EXERCISE DESCRIPTION -> Below are some records. Pull every line that contains the word "subsection".

GIVEN RECORDS ->
*** Block opens ***

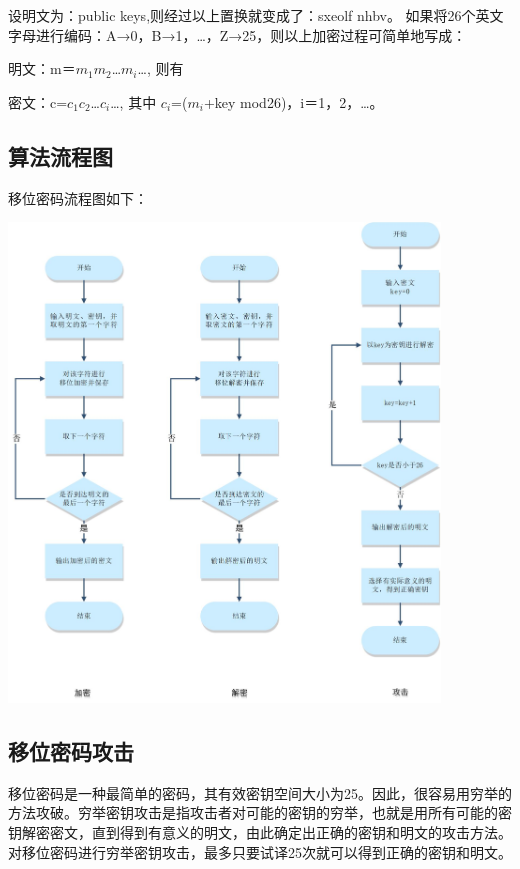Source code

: \documentclass[UTF8,a4paper]{article}
\begin{document}
	设明文为：public keys,则经过以上置换就变成了：sxeolf nhbv。
	如果将26个英文字母进行编码：A→0，B→1，…，Z→25，则以上加密过程可简单地写成：\par 
	明文：m＝$m_1$$m_2$…$m_i$…, 则有\par 
	密文：c=$c_1$$c_2$…$c_i$…, 其中 $c_i$=($m_i$+key mod26)，i＝1，2，…。\par 
	

	\subsection{算法流程图}
	移位密码流程图如下：\par 
	\newpage
		\begin{center}
	
		\includegraphics[width=0.86\textwidth]{first.JPG}
	\end{center}

	\subsection{移位密码攻击}
	移位密码是一种最简单的密码，其有效密钥空间大小为25。因此，很容易用穷举的方法攻破。穷举密钥攻击是指攻击者对可能的密钥的穷举，也就是用所有可能的密钥解密密文，直到得到有意义的明文，由此确定出正确的密钥和明文的攻击方法。对移位密码进行穷举密钥攻击，最多只要试译25次就可以得到正确的密钥和明文。\par 
\end{document}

*** Block closes ***

REPLY TO THE TASK ->
	\subsection{算法流程图}
	\subsection{移位密码攻击}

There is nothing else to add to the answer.